Abstract

Volcanic rocks of late Tertiary age, aggregating about 17,000 ft, accumulated on a surface of low relief cut on Precambrian rocks in the Basin and Range province south of Lake Mead, in Nevada and Arizona. They consist mostly of lava and flow breccia of intermediate composition with minor ash-flow tuff, bedded tuff, and lava of rhyolitic composition.
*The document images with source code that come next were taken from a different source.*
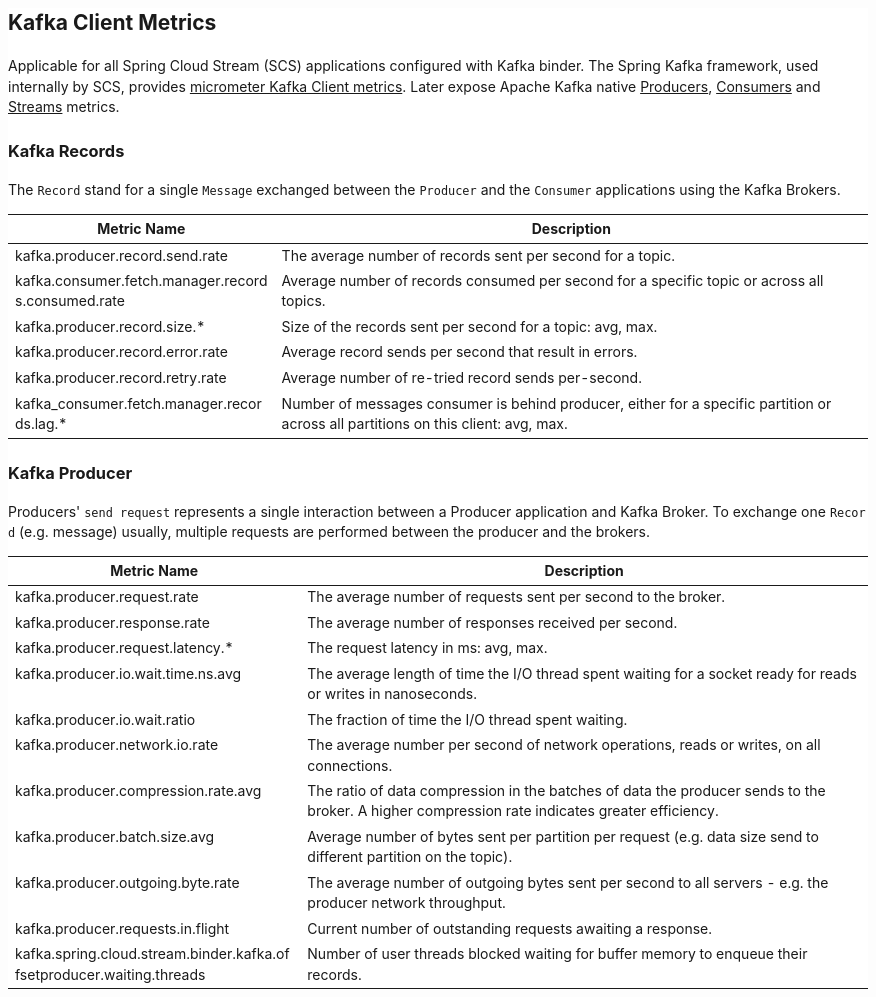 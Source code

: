 
## Kafka Client Metrics

Applicable for all Spring Cloud Stream (SCS) applications configured with Kafka binder. The Spring Kafka framework, used internally by SCS, provides [micrometer Kafka Client metrics](https://docs.spring.io/spring-kafka/docs/latest-ga/reference/html/#micrometer-native). Later expose Apache Kafka native  [Producers](https://kafka.apache.org/documentation/#producer_monitoring), [Consumers](https://kafka.apache.org/documentation/#consumer_monitoring) and [Streams](https://docs.confluent.io/current/streams/monitoring.html) metrics.

### Kafka Records

The `Record` stand for a single `Message` exchanged between the `Producer` and the `Consumer` applications using the Kafka Brokers.


| Metric Name | Description |
|------------|---------------|
| kafka.producer.record.send.rate | The average number of records sent per second for a topic. |
| kafka.consumer.fetch.manager.records.consumed.rate | Average number of records consumed per second for a specific topic or across all topics. | 
| kafka.producer.record.size.* | Size of the records sent per second for a topic: avg, max. |
| kafka.producer.record.error.rate | Average record sends per second that result in errors. |
| kafka.producer.record.retry.rate | Average number of re-tried record sends per-second. |
| kafka_consumer.fetch.manager.records.lag.* | Number of messages consumer is behind producer, either for a specific partition or across all partitions on this client: avg, max. |

### Kafka Producer

Producers' `send request` represents a single interaction between a Producer application and Kafka Broker. To exchange one `Record` (e.g. message) usually, multiple requests are performed between the producer and the brokers.


| Metric Name | Description |
|------------|---------------|
| kafka.producer.request.rate | The average number of requests sent per second to the broker. |
| kafka.producer.response.rate | The average number of responses received per second. |
| kafka.producer.request.latency.* | The request latency in ms: avg, max. |
| kafka.producer.io.wait.time.ns.avg | The average length of time the I/O thread spent waiting for a socket ready for reads or writes in nanoseconds. |
| kafka.producer.io.wait.ratio | The fraction of time the I/O thread spent waiting. |
| kafka.producer.network.io.rate | The average number per second of network operations, reads or writes, on all connections. |
| kafka.producer.compression.rate.avg | The ratio of data compression in the batches of data the producer sends to the broker. A higher compression rate indicates greater efficiency. |
| kafka.producer.batch.size.avg | Average number of bytes sent per partition per request (e.g. data size send to different partition on the topic). |
| kafka.producer.outgoing.byte.rate | The average number of outgoing bytes sent per second to all servers - e.g. the producer network throughput. |
| kafka.producer.requests.in.flight | Current number of outstanding requests awaiting a response. |
| kafka.spring.cloud.stream.binder.kafka.offsetproducer.waiting.threads | Number of user threads blocked waiting for buffer memory to enqueue their records. |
The last of three main phases of volcanism was accompanied by widespread epizonal plutonism and intense faulting. All or parts of six similarly but separately fault-deformed structural units are recognized in a 92-sq-mi mapped area. The structural units are highly distended by a system of closely spaced north-to northwest-striking shingling normal faults (many of which are low angle) that displace younger over older rocks in a west to west-southwest direction. Cumulative amounts of distension approximate the breadth of the structural units and are as much as 20,000 ft, whereas cumulative vertical displacements are much less and in some places are minimal. The structural units are floored at or near the present level of exposure by complex low-angle zones of detachment or décollement into which the numerous shingling normal faults merge. Where the units abut along their strike, they are separated by complex zones of transcurrent faults that appear to merge with the detachment structures and thus mark the ultimate limits of the structural units. Displacement on the detachment structures has the same sense as, but in some places is much greater than, that of the cumulative offset on the shingling faults, thus indicating low-angle movement of the structural units as platelike or lobate masses. These relationships indicate remarkably thin-skinned, large-scale, fault-related tectonism of a type which is present in a broad belt south of Lake Mead and in numerous other areas in the Basin and Range province.

The best exposed structural units exhibit a serial eastward progression from broad areas of steeply dipping strata, low-angle faults, and deep denudation to gently dipping strata, high-angle faults, and little denudation. Reverse-drag flexing, a volume-compensating mechanism for movement on concave-upward faults, is inferred to have produced the gentle to moderate dips of the strata, whereas the nearly vertical dips in the western parts of the units probably resulted from a combination of reverse-drag flexing and rotation related to uplift. Evidence of compression-related folding is absent.

The extreme distension is viewed as a surficial feature of a crustal belt that was subjected to a brief episode of tensional rifting. Rifting at subjacent levels along the belt was compensated for by emplacement of plutons. The surficial rocks were stretched and thinned over the plutons.